Merl Gentry’s tree memorialized at WMSP
By John Estridge, Editor
One of the most dedicated and influential person who ever inhabited the county was memorialized Monday afternoon, August 5, at the park he led and loved.
Pat Gentry, Merl Gentry's widow, led a program dedicating a red oak tree planted near the Whitewater Memorial State Park office in honor of Merl.
Merl was the park's manager for many decades. Merl died at the age of 88 nearly one year ago on Aug. 2, 2018.
At the dedication service, Union County resident Carl Sharp read a speech he wrote about the influence Merl had on his life.
“I first met Merl in the spring of 1975,” Sharp said. “He was already the property manager here at Whitewater Memorial State Park. I was just a kid looking for a summer job with a regular paycheck. It was good to get off the farm. My interview with Merl that day would be for my first real job that involved a regular paycheck and not one dependent upon the weather.
“I'm not sure what Merl saw in me that day, but he was willing to take a chance on me, and I landed my first real job in greatest of locations I could imagine right here in this park,” he continued.
Sharp worked in the boat rental concession, and he worked there for the next five summers.
“I was at the lake and getting paid to be there,” Sharp said. “It doesn't get much better than that.”
Merl and Sharp built a relationship that went beyond the employer/employee relationship, Sharp said.
“Merl was not just my boss, he was my mentor,” Sharp said. “He would tell me stories, and as I look back, these stories helped shape my character. He often told me of all the jobs he had, being property manager at Whitewater was his favorite and certainly the best job that he ever had.

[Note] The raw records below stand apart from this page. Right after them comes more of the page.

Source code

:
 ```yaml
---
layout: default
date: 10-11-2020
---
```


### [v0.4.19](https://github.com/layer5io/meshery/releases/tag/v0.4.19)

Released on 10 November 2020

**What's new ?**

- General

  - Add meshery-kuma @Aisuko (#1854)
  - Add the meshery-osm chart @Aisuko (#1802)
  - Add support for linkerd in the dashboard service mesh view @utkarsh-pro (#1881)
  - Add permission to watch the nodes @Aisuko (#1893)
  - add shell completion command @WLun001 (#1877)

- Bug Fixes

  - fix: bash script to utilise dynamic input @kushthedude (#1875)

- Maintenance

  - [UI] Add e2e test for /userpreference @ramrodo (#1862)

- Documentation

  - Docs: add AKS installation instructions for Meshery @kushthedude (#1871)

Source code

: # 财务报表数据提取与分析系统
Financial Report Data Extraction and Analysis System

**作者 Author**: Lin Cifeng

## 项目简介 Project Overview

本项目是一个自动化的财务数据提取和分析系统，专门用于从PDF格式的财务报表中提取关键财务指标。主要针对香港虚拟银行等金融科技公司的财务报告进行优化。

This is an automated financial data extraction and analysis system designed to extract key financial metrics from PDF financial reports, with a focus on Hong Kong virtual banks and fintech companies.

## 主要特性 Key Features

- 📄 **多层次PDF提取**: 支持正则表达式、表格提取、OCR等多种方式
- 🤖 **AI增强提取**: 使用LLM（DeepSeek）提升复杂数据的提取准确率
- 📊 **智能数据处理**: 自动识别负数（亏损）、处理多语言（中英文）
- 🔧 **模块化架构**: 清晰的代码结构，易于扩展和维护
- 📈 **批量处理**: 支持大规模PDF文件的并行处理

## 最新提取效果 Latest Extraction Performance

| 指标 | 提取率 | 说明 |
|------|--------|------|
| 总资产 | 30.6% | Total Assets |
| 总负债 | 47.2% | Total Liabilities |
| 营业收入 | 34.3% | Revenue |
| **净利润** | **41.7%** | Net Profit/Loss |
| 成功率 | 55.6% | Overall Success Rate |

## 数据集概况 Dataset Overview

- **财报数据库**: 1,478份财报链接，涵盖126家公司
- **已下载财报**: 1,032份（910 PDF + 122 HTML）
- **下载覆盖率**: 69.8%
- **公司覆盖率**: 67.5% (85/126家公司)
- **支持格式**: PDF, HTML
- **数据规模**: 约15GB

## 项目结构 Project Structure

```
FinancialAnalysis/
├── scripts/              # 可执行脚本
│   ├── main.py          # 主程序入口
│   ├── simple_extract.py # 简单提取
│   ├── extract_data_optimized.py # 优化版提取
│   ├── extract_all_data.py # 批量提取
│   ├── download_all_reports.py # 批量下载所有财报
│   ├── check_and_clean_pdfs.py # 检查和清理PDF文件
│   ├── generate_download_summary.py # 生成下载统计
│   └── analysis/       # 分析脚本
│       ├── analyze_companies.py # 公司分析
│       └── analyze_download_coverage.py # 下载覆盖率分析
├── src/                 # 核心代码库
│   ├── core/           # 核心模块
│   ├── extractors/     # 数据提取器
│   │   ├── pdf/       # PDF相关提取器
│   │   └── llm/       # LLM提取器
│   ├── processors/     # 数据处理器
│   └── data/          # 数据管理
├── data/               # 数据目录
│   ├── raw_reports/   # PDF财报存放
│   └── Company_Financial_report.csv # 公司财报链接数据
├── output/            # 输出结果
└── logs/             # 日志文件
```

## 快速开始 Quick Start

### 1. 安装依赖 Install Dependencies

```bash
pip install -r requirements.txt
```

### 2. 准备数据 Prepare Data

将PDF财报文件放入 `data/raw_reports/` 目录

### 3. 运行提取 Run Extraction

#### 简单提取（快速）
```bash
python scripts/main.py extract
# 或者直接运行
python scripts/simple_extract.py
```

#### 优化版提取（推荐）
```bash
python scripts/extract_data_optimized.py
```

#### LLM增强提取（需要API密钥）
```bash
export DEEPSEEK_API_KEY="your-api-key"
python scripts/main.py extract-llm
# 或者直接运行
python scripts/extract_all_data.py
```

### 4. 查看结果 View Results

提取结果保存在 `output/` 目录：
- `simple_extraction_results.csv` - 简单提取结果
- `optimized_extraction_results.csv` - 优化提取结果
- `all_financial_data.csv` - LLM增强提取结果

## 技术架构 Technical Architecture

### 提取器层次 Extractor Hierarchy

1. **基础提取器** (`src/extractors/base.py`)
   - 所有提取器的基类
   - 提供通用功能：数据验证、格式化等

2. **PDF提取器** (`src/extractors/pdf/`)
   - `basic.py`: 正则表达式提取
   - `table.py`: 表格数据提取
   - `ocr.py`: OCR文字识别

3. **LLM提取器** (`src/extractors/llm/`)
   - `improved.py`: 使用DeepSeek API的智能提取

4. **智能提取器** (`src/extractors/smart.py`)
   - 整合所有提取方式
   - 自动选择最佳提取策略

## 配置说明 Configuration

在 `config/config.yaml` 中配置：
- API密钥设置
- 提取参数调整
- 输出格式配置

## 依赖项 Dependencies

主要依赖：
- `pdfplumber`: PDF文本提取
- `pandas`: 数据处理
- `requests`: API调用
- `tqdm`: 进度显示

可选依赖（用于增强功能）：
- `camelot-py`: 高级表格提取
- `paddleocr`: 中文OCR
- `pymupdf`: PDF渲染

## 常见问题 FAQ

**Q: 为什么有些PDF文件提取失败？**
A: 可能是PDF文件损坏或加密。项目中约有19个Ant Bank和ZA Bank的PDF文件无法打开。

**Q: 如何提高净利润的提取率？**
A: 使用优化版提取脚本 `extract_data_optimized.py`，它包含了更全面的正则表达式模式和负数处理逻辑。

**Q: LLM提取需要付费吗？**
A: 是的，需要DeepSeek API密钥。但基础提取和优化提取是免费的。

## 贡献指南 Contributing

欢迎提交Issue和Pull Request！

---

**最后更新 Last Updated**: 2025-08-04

“I'm sure he did this with all of his employees,” Sharp continued. “But he had a way of making me feel special and privileged as he would tell me stories and give me advice on how to do my job and deal with the public. Looking back, I'm sure he was trying to correct my mistakes, but it never felt like it at the time.
“Merl was a natural as a manager,” he continued. “He could correct an employee's behavior while making them feel like he was complimenting them, not many people have that ability.”
Sharp worked at the park for six summers with the last summer as a lifeguard at WMSP beach.
“I was really paid for being on vacation back then,” Sharp said. “As a lifeguard, I even spent my days off down at the beach as well as my workdays. Those were the days. In the (19)70s and 80s, there was no better place to be on a summer afternoon than the beach at Whitewater Memorial State Park. It was packed nearly every day.
“On weekends, cars were parked all the way back to where the camp store is now,” Sharp continued. “It was a big crowd. They were double parked and so forth. It was packed.
“During one of my conversations I had with Merl through the years, he told me the attendance and gate sales were second only to the Dunes State Park,” Sharp said.
Dunes is now a national park. It is in northern Indiana near Chicago.
“They have a pretty good population base to draw on,” Sharp said. “Keep in mind at that time, Brookville Lake and Whitewater were not combined. Whitewater was its own separate entity. To be second in the state was pretty impressive.
“I would have to say that the primary reason Whitewater was so well attended in those days had to do with Merl and his attention to the detail in making sure the park was a showcase and that it catered to the needs of the public,” Sharp continued. “It was absolutely the best run park in the Indiana State Park system due to his dedication. It was the best kept and best attended for its size. And certainly the most profitable park in the system at that time.
“Merl taught me a lot about dealing with the public and fellow employees during the six summers that I worked for him,” he said. “I would have to say much of what I learned from Merl would constitute the life lessons that have shaped much of my life.”
Sharp moved back to the area as an adult in 1992. Sharp hired Pat Gentry as his first employee.
“Merl worked at Whitewater Memorial State Park as its property manager for a little more than 30 years,” Sharp said. “During that time, he oversaw and directed numerous changes to the park as it developed from a little more than a few old farms set aside in memory of the veterans of World War I and II to one of the premier parks in the state.
“This park was also very special to Merl,” he continued. “He was a Marine. Merl always said once a Marine, always a Marine. And he always insisted we never lose the Memorial name to this park.”
Merl retired in 1994.
“However, he wasn't about to fade away into the sunset,” Sharp said. “He built his retirement home just outside of the park where he put in so much of his life.”
His legacy did not stop with his retirement, Sharp said. Merl was one of the founders of the Union County Parks and Recreation Board where he was a member for 22 years. He was also a Lions Club member for more than 18 years.
“Merl was a firm believer in giving back to his community,” Sharp said. “Today, we are giving back to the community in the form of this tree, which has been planted in Merl's memory. It is almost like Merl is standing here watching over the park.”
Pat said the tree's leaves will turn red in the fall, and she hopes as people enter the park in the fall, their eyes will go over to Merl's tree.
“I think this is a good memorial for him,” Pat said.
After the service, Pat invited everyone over to Merl and her home. She had baked several pies to share with those who attended.